By. : Moh. Homaidi*
Beberapa jam yang lalu saya menerima sumber daya manusia (SDM). Hampir ada sepuluh orang yang antri ikut tes masuk, dari sekian pelamar yang ada, salah satu calon pindahan dari luar kota, pulang kampung ikut antri juga menjadi Guru.
Setelah ikut tes ada waktu sesi bincang ringan, saya tanyak kenapa pindah kalau di tempat yang lama bagus, iya Ustadz saya pindah karena pulang kampung, baru cerai sama suami, jawabnya.
Tersentak dalam hati, seraya berucap innaalillah wainnaa ilaihi roji'un. Siapa yang menginginkan perceraian, karena korbanya pasti anak-anak.

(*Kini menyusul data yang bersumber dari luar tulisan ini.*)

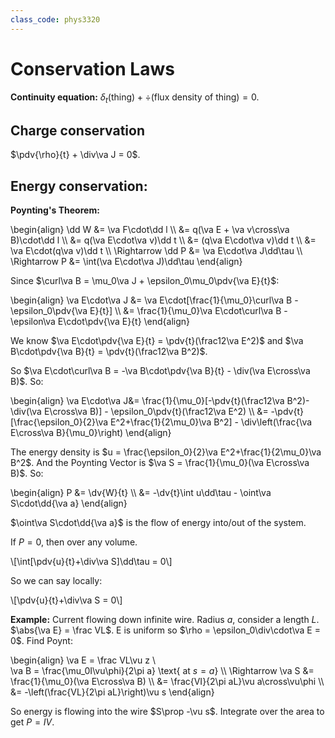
 ```yaml
---
class_code: phys3320
---
```

# Conservation Laws

__Continuity equation:__ $\delta_t(\text{thing})+\div(\text{flux density of thing}) = 0$.

## Charge conservation

$\pdv{\rho}{t} + \div\va J = 0$.

## Energy conservation:

__Poynting's Theorem:__ 

\begin{align}
\dd W &= \va F\cdot\dd l \\\ 
&= q(\va E + \va v\cross\va B)\cdot\dd l \\\ 
&= q(\va E\cdot\va v)\dd t \\\ 
&= (q\va E\cdot\va v)\dd t \\\ 
&= \va E\cdot(q\va v)\dd t \\\ 
\Rightarrow \dd P &= \va E\cdot\va J\dd\tau \\\ 
\Rightarrow P &= \int(\va E\cdot\va J)\dd\tau
\end{align}

Since $\curl\va B = \mu_0\va J + \epsilon_0\mu_0\pdv{\va E}{t}$:

\begin{align}
\va E\cdot\va J &= \va E\cdot[\frac{1}{\mu_0}\curl\va B - \epsilon_0\pdv{\va E}{t}] \\\ 
&= \frac{1}{\mu_0}\va E\cdot\curl\va B - \epsilon\va E\cdot\pdv{\va E}{t}
\end{align}

We know $\va E\cdot\pdv{\va E}{t} = \pdv{t}(\frac12\va E^2)$ and $\va B\cdot\pdv{\va B}{t} = \pdv{t}(\frac12\va B^2)$.

So $\va E\cdot\curl\va B = -\va B\cdot\pdv{\va B}{t} - \div(\va E\cross\va B)$. So:

\begin{align}
\va E\cdot\va J&= \frac{1}{\mu_0}[-\pdv{t}(\frac12\va B^2)-\div(\va E\cross\va B)] - \epsilon_0\pdv{t}(\frac12\va E^2) \\\ 
&= -\pdv{t}[\frac{\epsilon_0}{2}\va E^2+\frac{1}{2\mu_0}\va B^2] - \div\left(\frac{\va E\cross\va B}{\mu_0}\right)
\end{align}

The energy density is $u = \frac{\epsilon_0}{2}\va E^2+\frac{1}{2\mu_0}\va B^2$. And the Poynting Vector is $\va S = \frac{1}{\mu_0}(\va E\cross\va B)$. So:

\begin{align}
P &= \dv{W}{t} \\\ 
&= -\dv{t}\int u\dd\tau - \oint\va S\cdot\dd{\va a}
\end{align}

$\oint\va S\cdot\dd{\va a}$ is the flow of energy into/out of the system.

If $P=0$, then over any volume.

\\[\int[\pdv{u}{t}+\div\va S]\dd\tau = 0\\]

So we can say locally:

\\[\pdv{u}{t}+\div\va S = 0\\]

__Example:__ Current flowing down infinite wire. Radius $a$, consider a length $L$. $\abs{\va E} = \frac VL$. E is uniform so $\rho = \epsilon_0\div\cdot\va E = 0$. Find Poynt:

\begin{align}
\va E = \frac VL\vu z \\\
\va B = \frac{\mu_0I\vu\phi}{2\pi a} \text{ at $s=a$} \\\ 
\Rightarrow \va S &= \frac{1}{\mu_0}(\va E\cross\va B) \\\ 
&= \frac{VI}{2\pi aL}\vu a\cross\vu\phi \\\ 
&= -\left(\frac{VL}{2\pi aL}\right)\vu s
\end{align}

So energy is flowing into the wire $S\prop -\vu s$. Integrate over the area to get $P = IV$.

Saya memberanikan bertanya, "kenapa kok sampai menuntut pisah?". Dia pun menjawab, bagaimana tidak menuntut pisah, senangnya main tangan dan sering terjadi kekerasan rumah tangga (KRT). Yang saya belum terima sampai saat ini, dia selingkuh dengan teman kantornya yang notabeni masih pegawai sukwan, tambahnya.
Suaminya oknom pegawai, yang bertugas melindungi keamanan rakyat. Tentu secara tidak langsung, harusnya dia mampu melindungi keluarga, tapi nyatanya tidak, sindirnya.
Akhirnya saya memberanikan bertanya lebih dalam, mulai kapan sampean berani melaporkan suami, padahal dia aparat keamanan? Dia menjawab, "saya up kasusnya, bertepatan dengan terbongkarnya pembunuhan Jusoa, akhirnya semua terungkap, terangnya.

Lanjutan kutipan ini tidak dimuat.